**ABOUT THIS TASK**.
Please retype the data in full, exactly as given.

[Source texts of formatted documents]
>>>

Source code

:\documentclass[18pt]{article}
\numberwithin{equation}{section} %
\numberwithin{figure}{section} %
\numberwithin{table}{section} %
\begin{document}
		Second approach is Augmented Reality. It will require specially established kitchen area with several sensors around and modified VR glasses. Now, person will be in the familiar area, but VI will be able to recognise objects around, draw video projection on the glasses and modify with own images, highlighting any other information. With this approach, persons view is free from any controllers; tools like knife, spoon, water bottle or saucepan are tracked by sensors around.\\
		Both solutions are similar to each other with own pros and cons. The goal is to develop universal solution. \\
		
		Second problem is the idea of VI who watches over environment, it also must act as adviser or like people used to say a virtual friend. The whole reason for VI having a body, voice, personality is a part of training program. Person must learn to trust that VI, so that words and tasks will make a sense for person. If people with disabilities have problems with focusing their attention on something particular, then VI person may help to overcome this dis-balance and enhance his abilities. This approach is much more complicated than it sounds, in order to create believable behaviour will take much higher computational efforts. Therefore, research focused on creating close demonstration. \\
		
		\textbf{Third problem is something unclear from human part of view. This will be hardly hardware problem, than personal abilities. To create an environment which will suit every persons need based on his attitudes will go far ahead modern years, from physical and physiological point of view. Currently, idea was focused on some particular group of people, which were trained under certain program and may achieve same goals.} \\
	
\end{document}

<<<

**OUTPUT OF THE EXERCISE**.
Source code

:\documentclass[18pt]{article}
\numberwithin{equation}{section} %
\numberwithin{figure}{section} %
\numberwithin{table}{section} %
\begin{document}
		Second approach is Augmented Reality. It will require specially established kitchen area with several sensors around and modified VR glasses. Now, person will be in the familiar area, but VI will be able to recognise objects around, draw video projection on the glasses and modify with own images, highlighting any other information. With this approach, persons view is free from any controllers; tools like knife, spoon, water bottle or saucepan are tracked by sensors around.\\
		Both solutions are similar to each other with own pros and cons. The goal is to develop universal solution. \\
		
		Second problem is the idea of VI who watches over environment, it also must act as adviser or like people used to say a virtual friend. The whole reason for VI having a body, voice, personality is a part of training program. Person must learn to trust that VI, so that words and tasks will make a sense for person. If people with disabilities have problems with focusing their attention on something particular, then VI person may help to overcome this dis-balance and enhance his abilities. This approach is much more complicated than it sounds, in order to create believable behaviour will take much higher computational efforts. Therefore, research focused on creating close demonstration. \\
		
		\textbf{Third problem is something unclear from human part of view. This will be hardly hardware problem, than personal abilities. To create an environment which will suit every persons need based on his attitudes will go far ahead modern years, from physical and physiological point of view. Currently, idea was focused on some particular group of people, which were trained under certain program and may achieve same goals.} \\
	
\end{document}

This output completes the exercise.